Wednesday, February 06, 2008

Traitors Gate, by Anne Perry

(hb; 1995: fifteenth book in the Charlotte & Thomas Pitt series)

"...Police Superintendent Thomas Pitt is charged with investigating nothing less than a matter of treason. Someone in the Colonial Office is passing information to Germany about England's African strategy, and the traitor can only be one of a half dozen distinguished public servants. At the same time, Pitt is quietly looking into the sudden, tragic death of his childhood mentor, Sir Arthur Desmond, whose demise, an inquest has concluded, was due to an accidental overdose of laudanum.

"Pitt's own verdict is that Sir Arthur has been murdered, and that the crime is connected in some way to the treachery in the Colonial Office.
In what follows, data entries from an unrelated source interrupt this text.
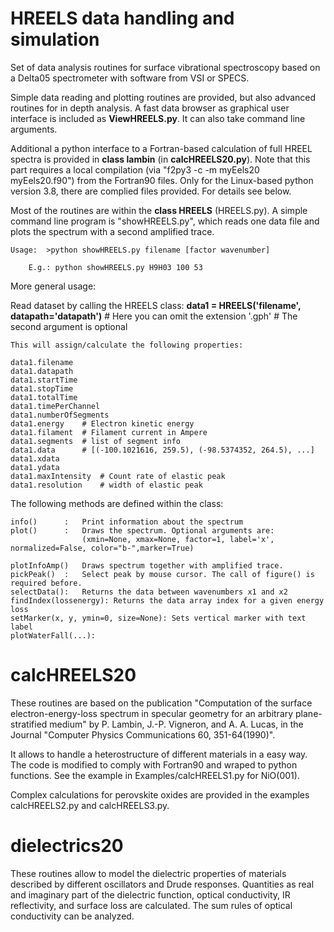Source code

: # HREELS data handling and simulation

Set of data analysis routines for surface vibrational spectroscopy based on a Delta05 spectrometer with software from VSI or SPECS. 

Simple data reading and plotting routines are provided, but also advanced routines for in depth analysis.
A fast data browser as graphical user interface is included as **ViewHREELS.py**. It can also take command line arguments.

Additional a python interface to a Fortran-based calculation of full HREEL spectra is provided in **class lambin** (in **calcHREELS20.py**). Note that this part requires a local compilation (via "f2py3 -c -m myEels20 myEels20.f90") from the Fortran90 files. Only for the Linux-based python version 3.8, there are complied files provided. For details see below.

Most of the routines are within the **class HREELS** (HREELS.py). A simple command line program is "showHREELS.py", which reads one data file and plots the spectrum with a second amplified trace.

    Usage:  >python showHREELS.py filename [factor wavenumber]

        E.g.: python showHREELS.py H9H03 100 53 

More general usage:

Read dataset by calling the HREELS class:
    **data1 = HREELS('filename', datapath='datapath')**        # Here you can omit the extension '.gph'
                                                    # The second argument is optional
                                                    
    This will assign/calculate the following properties:
    
    data1.filename
    data1.datapath
    data1.startTime
    data1.stopTime
    data1.totalTime
    data1.timePerChannel
    data1.numberOfSegments
    data1.energy    # Electron kinetic energy
    data1.filament  # Filament current in Ampere
    data1.segments  # list of segment info
    data1.data      # [(-100.1021616, 259.5), (-98.5374352, 264.5), ...]
    data1.xdata
    data1.ydata
    data1.maxIntensity  # Count rate of elastic peak
    data1.resolution    # width of elastic peak

The following methods are defined within the class:

    info()      :   Print information about the spectrum
    plot()      :   Draws the spectrum. Optional arguments are:
                    (xmin=None, xmax=None, factor=1, label='x', normalized=False, color="b-",marker=True)

    plotInfoAmp()   Draws spectrum together with amplified trace.
    pickPeak()  :   Select peak by mouse cursor. The call of figure() is required before.
    selectData():   Returns the data between wavenumbers x1 and x2
    findIndex(lossenergy): Returns the data array index for a given energy loss
    setMarker(x, y, ymin=0, size=None): Sets vertical marker with text label 
    plotWaterFall(...):
        

# calcHREELS20

These routines are based on the publication "Computation of the surface electron-energy-loss spectrum in specular geometry for an arbitrary plane-stratified medium" by P. Lambin, J.-P. Vigneron, and A. A. Lucas, in the Journal "Computer Physics Communications 60, 351-64(1990)".

It allows to handle a heterostructure of different materials in a easy way. The code is modified to comply with Fortran90 and wraped to python functions. See the example in Examples/calcHREELS1.py for NiO(001).

Complex calculations for perovskite oxides are provided in the examples calcHREELS2.py and calcHREELS3.py.


# dielectrics20

These routines allow to model the dielectric properties of materials described by different oscillators and Drude responses. Quantities as real and imaginary part of the dielectric function, optical conductivity, IR reflectivity, and surface loss are calculated. The sum rules of optical conductivity can be analyzed.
He is certain that the link is a clandestine organization called the Inner Circle that, beneath the cloak of anonymous charitable benevolence, wields a sinister secret power over public affairs and private lives. But despite the apparent cooperation of great men in government, he makes little progress -- until news of a second sensational murder reverberates through London's most elegant drawing rooms.
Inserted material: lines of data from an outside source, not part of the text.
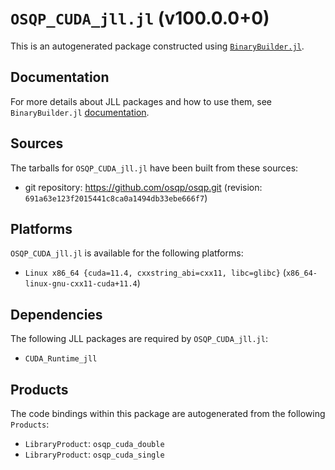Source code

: # `OSQP_CUDA_jll.jl` (v100.0.0+0)

This is an autogenerated package constructed using [`BinaryBuilder.jl`](https://github.com/JuliaPackaging/BinaryBuilder.jl).

## Documentation

For more details about JLL packages and how to use them, see `BinaryBuilder.jl` [documentation](https://docs.binarybuilder.org/stable/jll/).

## Sources

The tarballs for `OSQP_CUDA_jll.jl` have been built from these sources:

* git repository: https://github.com/osqp/osqp.git (revision: `691a63e123f2015441c8ca0a1494db33ebe666f7`)

## Platforms

`OSQP_CUDA_jll.jl` is available for the following platforms:

* `Linux x86_64 {cuda=11.4, cxxstring_abi=cxx11, libc=glibc}` (`x86_64-linux-gnu-cxx11-cuda+11.4`)

## Dependencies

The following JLL packages are required by `OSQP_CUDA_jll.jl`:

* `CUDA_Runtime_jll`

## Products

The code bindings within this package are autogenerated from the following `Products`:

* `LibraryProduct`: `osqp_cuda_double`
* `LibraryProduct`: `osqp_cuda_single`
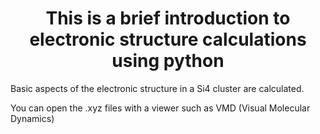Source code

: 
### <h1 align="center">**This is a brief introduction to electronic structure calculations using python**</h1>


Basic aspects of the electronic structure in a Si4 cluster are calculated. 

You can open the .xyz files with a viewer such as VMD (Visual Molecular Dynamics)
"In the small hours of a May morning, a Thames waterman finds the strangled body of an aristocratic society beauty floating nearly lonely Traitors Gate. Only then do hard-pressed Pitt and his clever wife, Charlotte, begin to untangle the threads of passion and intrigue, to see clearly the pattern of tragedy and frightening evil that Pitt must deal with, at the risk of his career -- and his life."

Review:

The fifteenth Pitt mystery shows Pitt dealing with three professional -- and life-threatening -- problems: discovering the Foreign Office traitor who's selling state secrets to the Germans; clearing the name of his mentor, Sir Arthur Desmond, who was probably poisoned with laudanum in gentlemen's club; and unmasking the killer of a well-liked, lovely Society wife -- all of these dilemmas are likely tied to the Inner Circle (a ruthless secret society whose existence was first revealed in Belgrave Square), and may center around one killer.
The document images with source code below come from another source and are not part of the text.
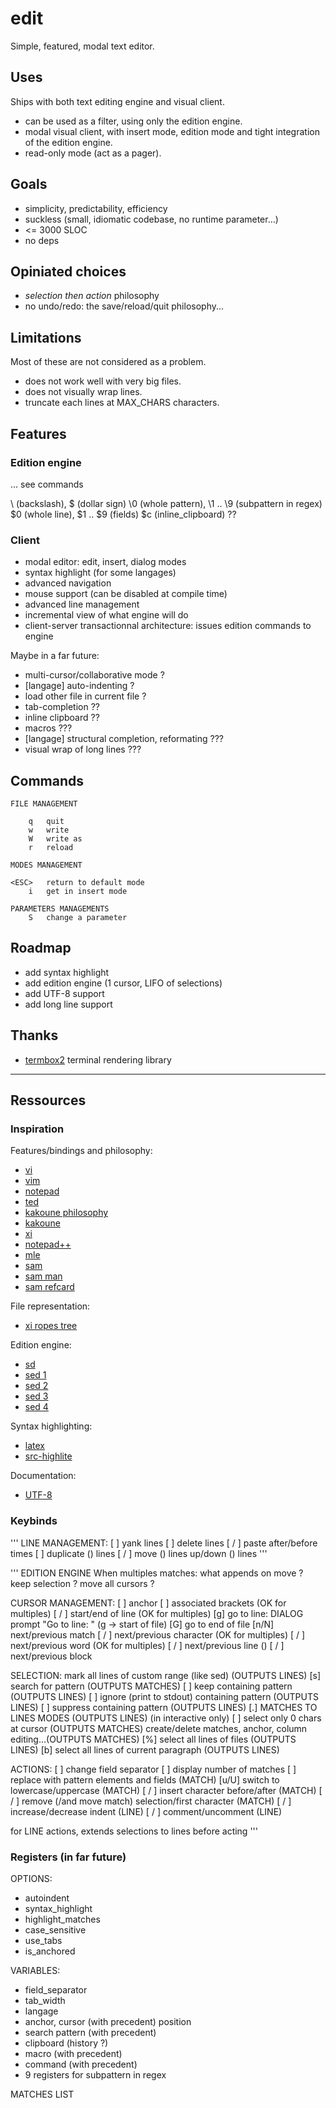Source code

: # edit

Simple, featured, modal text editor.

## Uses

Ships with both text editing engine and visual client.

* can be used as a filter, using only the edition engine.
* modal visual client, with insert mode, edition mode and tight integration of the edition engine.
* read-only mode (act as a pager).

## Goals

* simplicity, predictability, efficiency
* suckless (small, idiomatic codebase, no runtime parameter...)
* <= 3000 SLOC
* no deps

## Opiniated choices

* *selection then action* philosophy
* no undo/redo: the save/reload/quit philosophy...

## Limitations

Most of these are not considered as a problem.

* does not work well with very big files.
* does not visually wrap lines.
* truncate each lines at MAX_CHARS characters.

## Features

### Edition engine

... see commands

\\ (backslash), \$ (dollar sign)
\0 (whole pattern), \1 .. \9 (subpattern in regex)
$0 (whole line), $1 .. $9 (fields)
$c (inline_clipboard) ??

### Client

* modal editor: edit, insert, dialog modes
* syntax highlight (for some langages)
* advanced navigation
* mouse support (can be disabled at compile time)
* advanced line management
* incremental view of what engine will do
* client-server transactionnal architecture: issues edition commands to engine

Maybe in a far future:
* multi-cursor/collaborative mode ?
* [langage] auto-indenting ?
* load other file in current file ?
* tab-completion ??
* inline clipboard ??
* macros ???
* [langage] structural completion, reformating ???
* visual wrap of long lines ???

## Commands

    FILE MANAGEMENT
    
        q   quit
        w   write
        W   write as
        r   reload

    MODES MANAGEMENT

    <ESC>   return to default mode
        i   get in insert mode

    PARAMETERS MANAGEMENTS
        S   change a parameter

## Roadmap

* add syntax highlight
* add edition engine (1 cursor, LIFO of selections)
* add UTF-8 support
* add long line support

## Thanks

* [termbox2](https://github.com/termbox/termbox2) terminal rendering library


---

## Ressources

### Inspiration

Features/bindings and philosophy:
* [vi](http://www.ungerhu.com/jxh/vi.html)
* [vim](https://vimhelp.org/vi_diff.txt.html)
* [notepad](https://jsimlo.sk/notepad/features.php)
* [ted](http://www.kpdus.com/ted.html)
* [kakoune philosophy](https://kakoune.org/why-kakoune/why-kakoune.html)
* [kakoune](https://github.com/mawww/kakoune#advanced-topics)
* [xi](https://xi-editor.io/docs.html)
* [notepad++](https://github.com/notepad-plus-plus/notepad-plus-plus/wiki/Features)
* [mle](https://github.com/adsr/mle)
* [sam](http://doc.cat-v.org/plan_9/4th_edition/papers/sam/)
* [sam man](http://man.cat-v.org/plan_9/1/sam)
* [sam refcard](http://sam.cat-v.org/cheatsheet/sam-refcard.pdf)

File representation:
* [xi ropes tree](https://xi-editor.io/docs/crdt-details.html)

Edition engine:
* [sd](https://github.com/chmln/sd)
* [sed 1](https://www.gnu.org/software/sed/manual/sed.html)
* [sed 2](https://pubs.opengroup.org/onlinepubs/007904975/utilities/sed.html)
* [sed 3](https://pubs.opengroup.org/onlinepubs/9699919799/)
* [sed 4](https://pubs.opengroup.org/onlinepubs/9699919799/utilities/sed.html)

Syntax highlighting:
* [latex](https://denbeke.be/blog/programming/syntax-highlighting-in-latex/)
* [src-highlite](https://www.gnu.org/software/src-highlite/)

Documentation:
* [UTF-8](https://en.wikipedia.org/wiki/UTF-8)


### Keybinds

''' LINE MANAGEMENT:
[ ] yank <n> lines
[ ] delete <n> lines
[ / ] paste after/before <n> times
[ ] duplicate (<n>) lines
[ / ] move (<n>) lines up/down (<m>) lines
'''

''' EDITION ENGINE
When multiples matches: what appends on move ? keep selection ? move all cursors ?

CURSOR MANAGEMENT:
[ ] anchor
[ ] associated brackets (OK for multiples)
[ / ] start/end of line (OK for multiples)
[g] go to line: DIALOG prompt "Go to line: " (g -> start of file)
[G] go to end of file
[n/N] <n> next/previous match
[ / ] <n> next/previous character (OK for multiples)
[ / ] <n> next/previous word (OK for multiples)
[ / ] <n> next/previous line ()
[ / ] <n> next/previous block

SELECTION:
    mark all lines of custom range (like sed)       (OUTPUTS LINES)
[s] search for pattern                              (OUTPUTS MATCHES)
[ ] keep containing pattern                         (OUTPUTS LINES)
[ ] ignore (print to stdout) containing pattern     (OUTPUTS LINES)
[ ] suppress containing pattern                     (OUTPUTS LINES)
[.] MATCHES TO LINES MODES                          (OUTPUTS LINES)
(in interactive only)
[ ] select only 0 chars at cursor                   (OUTPUTS MATCHES)
    create/delete matches, anchor, column editing...(OUTPUTS MATCHES)
[%] select all lines of files                       (OUTPUTS LINES)
[b] select all lines of current paragraph           (OUTPUTS LINES)

ACTIONS:
[ ] change field separator
[ ] display number of matches
[ ] replace with pattern elements and fields (MATCH)
[u/U] switch to lowercase/uppercase (MATCH) 
[ / ] insert character before/after (MATCH)
[ / ] remove (/and move match) selection/first character (MATCH)
[ / ] increase/decrease indent (LINE)
[ / ] comment/uncomment (LINE)

for LINE actions, extends selections to lines before acting
'''


### Registers (in far future)

OPTIONS:
* autoindent
* syntax_highlight
* highlight_matches
* case_sensitive
* use_tabs
* is_anchored

VARIABLES:
* field_separator
* tab_width
* langage
* anchor, cursor (with precedent) position
* search pattern (with precedent)
* clipboard (history ?)
* macro (with precedent)
* command (with precedent)
* 9 registers for subpattern in regex

MATCHES LIST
Traitors Gate focuses more on Thomas Pitt, as he goes into places that Charlotte and their friends and family can't go -- that's not to say Charlotte, along with series regular Vespasia Cumming-Gould, and even Eustace March (Emily Radley's easily-scandalized, semi-blustery great-uncle by her first marriage) don't help, it's just that their case-pivotal roles in this deadly drama are limited this time out.

The killer(s) is/are not easily sussed out, there are some surprising twists scattered throughout, and the ending, as usual, is superbly rendered.

Another excellent read from Perry. Followed by Pentecost Alley.